Reversible Recom Replication

This is a repository containing some of the code needed to replicate the work for our reversible recom paper Spanning Trees and Redistricting: New Methods for Sampling and Validation.

Folder Descriptions

  • aux_script_files: Contains a script to set up the Julia environment and install the necessary packages.
  • cli_files: Contains the CLIs created for running both the SMC and the Forest ReCom methods. These were necessary for batching jobs on the HPC.
  • data_processing: Contains the main file used for processing much of the raw data into a format that can be used for the figure scripts.
    • Ben_Tally: Contains the Ben-Tally rust library which is used to tally the cut edges, key values, and assignment filp counts for ensembles of interest.
    • other_processing_scripts: Contains more scripts used for data processing. Mainly, this directory contains the scipts used to generate the complete enumeration of 7x7 grid graphs into 7-ominos.
  • example_files: Contains some example files that can be used to recreate several steps in the analysis pipeline. All of the necessary scripts are contained in the "example_scripts" subdirectory, and they should be runnable after sourcing the setup script.
  • figure_and_table_generation: Contains the scripts used to generate the figures and tables in the paper.
    • figure_scripts: Contains the scripts used to generate the figures in the paper.
    • figures: Contains copies of the figures that were used in the paper.
    • table-outputs: Contains the outputs of the table scripts. Used to construct tables in the paper.
    • table_scripts: Contains the scripts used to generate the tables in the paper.
  • hpc_files:
    • hpc_logs: An empty folder that is left in place to make the replication process easier when running slurm scripts.
    • hpc_processed_data: An empty folder that is left in place to make the replication process easier when running slurm scripts.
    • hpc_raw_data: An empty folder that is left in place to make the replication process easier when running slurm scripts.
    • slurm_scripts: Contains copies of the slurm scripts used to run the Reversible ReCom, Forest ReCom, and SMC on the Tufts HPC.
  • JSON_dualgraphs: Contains the JSON-formatted dual graphs used in the creation of our figures.
  • other_data_files: Contains some data and script files used to process the remainder of the data obtained from experimental runs.
    • data_files: Additional data files needed for our analysis.
    • script_files: Additional scripts used to make relevant data files. These scripts were generally not used in the cluster, but were instead ran on a local machine.
  • shapefiles: Contains the shapefiles used in the creation of some of our figures (necessary for SMC).

Simple Setup

Note: These instructions are intended for Mac and Linux users. Windows users may follow along by using the Windows Subsystem for Linux and Windows Terminal which allow for the use of Linux commands within a Windows environment. Windows users will also need to install the appropriate subsystem, for which we recommend Ubuntu 22.04.5 LTS due to the ease-of-use and quantity of support documentation for Ubuntu users.

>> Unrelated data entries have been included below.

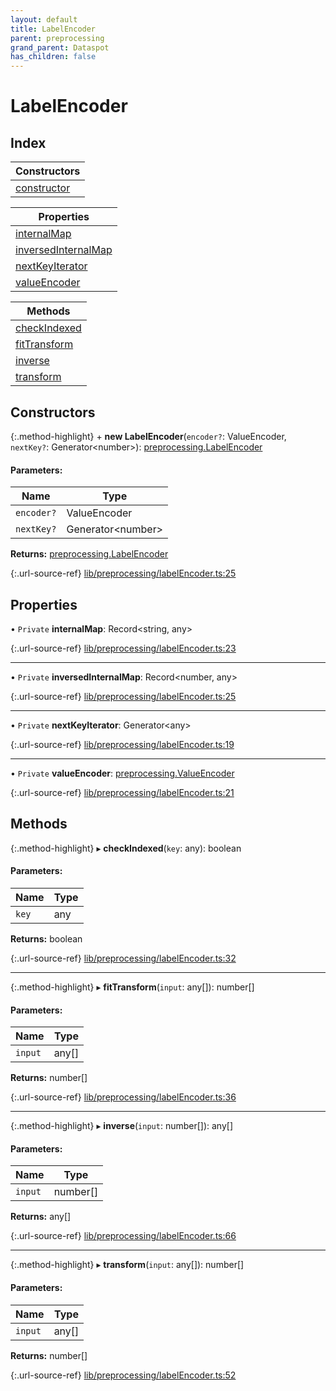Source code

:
```yaml
---
layout: default
title: LabelEncoder
parent: preprocessing
grand_parent: Dataspot
has_children: false
---
```


# LabelEncoder

## Index

| Constructors |
|-----------|
| [constructor](#constructor) |

| Properties |
|-----------|
| [internalMap](#internalmap) |
| [inversedInternalMap](#inversedinternalmap) |
| [nextKeyIterator](#nextkeyiterator) |
| [valueEncoder](#valueencoder) |

| Methods |
|-----------|
| [checkIndexed](#checkindexed) |
| [fitTransform](#fittransform) |
| [inverse](#inverse) |
| [transform](#transform) |

## Constructors

{:.method-highlight}
\+ **new LabelEncoder**(`encoder?`: ValueEncoder, `nextKey?`: Generator\<number>): [preprocessing.LabelEncoder](../preprocessing_labelencoder)

#### Parameters:

Name | Type |
------ | ------ |
`encoder?` | ValueEncoder |
`nextKey?` | Generator\<number> |

**Returns:** [preprocessing.LabelEncoder](../preprocessing_labelencoder)

{:.url-source-ref}
[lib/preprocessing/labelEncoder.ts:25](https://github.com/ascentcore/dataspot/blob/74b97e8/lib/preprocessing/labelEncoder.ts#L25)

## Properties

• `Private` **internalMap**: Record\<string, any>

{:.url-source-ref}
[lib/preprocessing/labelEncoder.ts:23](https://github.com/ascentcore/dataspot/blob/74b97e8/lib/preprocessing/labelEncoder.ts#L23)

___

• `Private` **inversedInternalMap**: Record\<number, any>

{:.url-source-ref}
[lib/preprocessing/labelEncoder.ts:25](https://github.com/ascentcore/dataspot/blob/74b97e8/lib/preprocessing/labelEncoder.ts#L25)

___

• `Private` **nextKeyIterator**: Generator\<any>

{:.url-source-ref}
[lib/preprocessing/labelEncoder.ts:19](https://github.com/ascentcore/dataspot/blob/74b97e8/lib/preprocessing/labelEncoder.ts#L19)

___

• `Private` **valueEncoder**: [preprocessing.ValueEncoder](../../interfaces/preprocessing_valueencoder)

{:.url-source-ref}
[lib/preprocessing/labelEncoder.ts:21](https://github.com/ascentcore/dataspot/blob/74b97e8/lib/preprocessing/labelEncoder.ts#L21)

## Methods

{:.method-highlight}
▸ **checkIndexed**(`key`: any): boolean

#### Parameters:

Name | Type |
------ | ------ |
`key` | any |

**Returns:** boolean

{:.url-source-ref}
[lib/preprocessing/labelEncoder.ts:32](https://github.com/ascentcore/dataspot/blob/74b97e8/lib/preprocessing/labelEncoder.ts#L32)

___

{:.method-highlight}
▸ **fitTransform**(`input`: any[]): number[]

#### Parameters:

Name | Type |
------ | ------ |
`input` | any[] |

**Returns:** number[]

{:.url-source-ref}
[lib/preprocessing/labelEncoder.ts:36](https://github.com/ascentcore/dataspot/blob/74b97e8/lib/preprocessing/labelEncoder.ts#L36)

___

{:.method-highlight}
▸ **inverse**(`input`: number[]): any[]

#### Parameters:

Name | Type |
------ | ------ |
`input` | number[] |

**Returns:** any[]

{:.url-source-ref}
[lib/preprocessing/labelEncoder.ts:66](https://github.com/ascentcore/dataspot/blob/74b97e8/lib/preprocessing/labelEncoder.ts#L66)

___

{:.method-highlight}
▸ **transform**(`input`: any[]): number[]

#### Parameters:

Name | Type |
------ | ------ |
`input` | any[] |

**Returns:** number[]

{:.url-source-ref}
[lib/preprocessing/labelEncoder.ts:52](https://github.com/ascentcore/dataspot/blob/74b97e8/lib/preprocessing/labelEncoder.ts#L52)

To set up this project to run some of the analysis scripts contained within, you must make sure that you have Cargo, Julia, and R (or RStudio) installed. To install Cargo, visit the Rustup Download Page and follow the instructions for your operating system. Likewise, to install Julia, visit the Julia Installation Page. And installing R/RStudio can be done through the RStudio Installation Page All of the work for this project was done using Julia version 1.9.3, and but it should still work with Julia versions 1.9.*-1.x.*, and all R work was done using version 4.4.0, but everything will be fine on versions 4.4.*.

(Note: It may be easier for MacOS users to install Julia using the Homebrew package manager than installing from the Julia website.)

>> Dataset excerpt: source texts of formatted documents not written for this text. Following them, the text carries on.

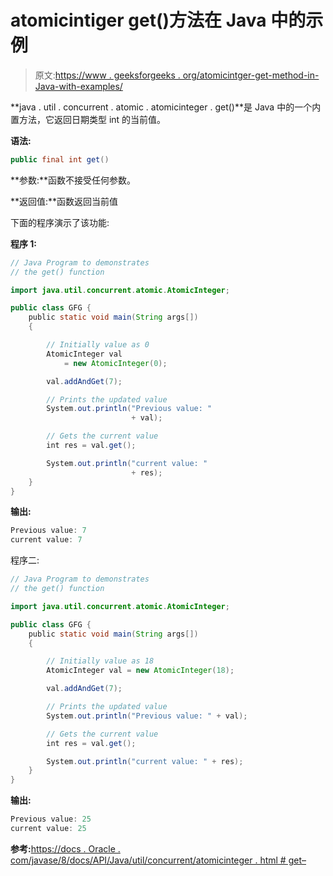 # atomicintiger get()方法在 Java 中的示例

> 原文:[https://www . geeksforgeeks . org/atomicintger-get-method-in-Java-with-examples/](https://www.geeksforgeeks.org/atomicinteger-get-method-in-java-with-examples/)

**java . util . concurrent . atomic . atomicinteger . get()**是 Java 中的一个内置方法，它返回日期类型 int 的当前值。

**语法:**

```java
public final int get()

```

**参数:**函数不接受任何参数。

**返回值:**函数返回当前值

下面的程序演示了该功能:

**程序 1:**

```java
// Java Program to demonstrates
// the get() function

import java.util.concurrent.atomic.AtomicInteger;

public class GFG {
    public static void main(String args[])
    {

        // Initially value as 0
        AtomicInteger val
            = new AtomicInteger(0);

        val.addAndGet(7);

        // Prints the updated value
        System.out.println("Previous value: "
                           + val);

        // Gets the current value
        int res = val.get();

        System.out.println("current value: "
                           + res);
    }
}
```

**输出:**

```java
Previous value: 7
current value: 7

```

程序二:

```java
// Java Program to demonstrates
// the get() function

import java.util.concurrent.atomic.AtomicInteger;

public class GFG {
    public static void main(String args[])
    {

        // Initially value as 18
        AtomicInteger val = new AtomicInteger(18);

        val.addAndGet(7);

        // Prints the updated value
        System.out.println("Previous value: " + val);

        // Gets the current value
        int res = val.get();

        System.out.println("current value: " + res);
    }
}
```

**输出:**

```java
Previous value: 25
current value: 25

```

**参考:**[https://docs . Oracle . com/javase/8/docs/API/Java/util/concurrent/atomicinteger . html # get–](https://docs.oracle.com/javase/8/docs/api/java/util/concurrent/atomic/AtomicInteger.html#get--)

⚠️ There appears to be a memory leak bug that sometimes appears when running the redist package. This memory leak appears to be an issue with the R interpreter not freeing memory appropriately when the R base language and the relevant RCpp and Rarmadillo libraries are compiled with an earler version of gcc/gfortran. To avoid this bug, please make sure to have R version >= 4.4.2 and a verson ofgcc released after 15 May 2024. Relevant gdal and fortran compilation libraries should also be up-to-date.

After making sure the appropriate programming languages are installed on your machine, you can simply invoke

source setup_all.sh

sourcing is necessary to make sure that the Julia project is set up correctly.

More Detailed Setup instructions in case the script fails

Julia

To run any of the Julia script files contained in this repository, you will need to download the the correct version of the Julia code from github using the included setup file:

julia aux_script_files/setup.jl

Alternatively, you can activate the Julia interactive terminal by calling julia and then make the following commands:

julia> import Pkg
julia> Pkg.activate(".")
julia> Pkg.add(RandomNumbers)
julia> Pkg.add(url="https://github.com/peterrrock2/Multi-Scale-Map-Sampler#msms_with_alpha")

You may also need to set your JULIA_PROJECT environment variable to the same directory as this README file. This can be done by running the following command:

export JULIA_PROJECT=$(pwd)

R and RStudio

To run the Sequential Monte Carlo (SMC) code for this repository, you will need to have the appropriate version of R (you don't need RStudio, but it is nice to have) installed, as well as the following packages:

  • argparser
  • dplyr
  • ggplot2
  • remotes
  • sf

To install these packages, you can simply invoke the R terminal (or open RStudio) and call

> install.packages("argparser")
> install.packages("dplyr")
> install.packages("ggplot2")
> install.packages("remotes")
> install.packages("sf")
> install.packages("argparser")
> library("remotes")
> remotes::install_github("mggg/redist-fork", ref = "0cdab508e166c398c3f06663220246194d7692e5")

After that, the smc_cli.R file should work as expected.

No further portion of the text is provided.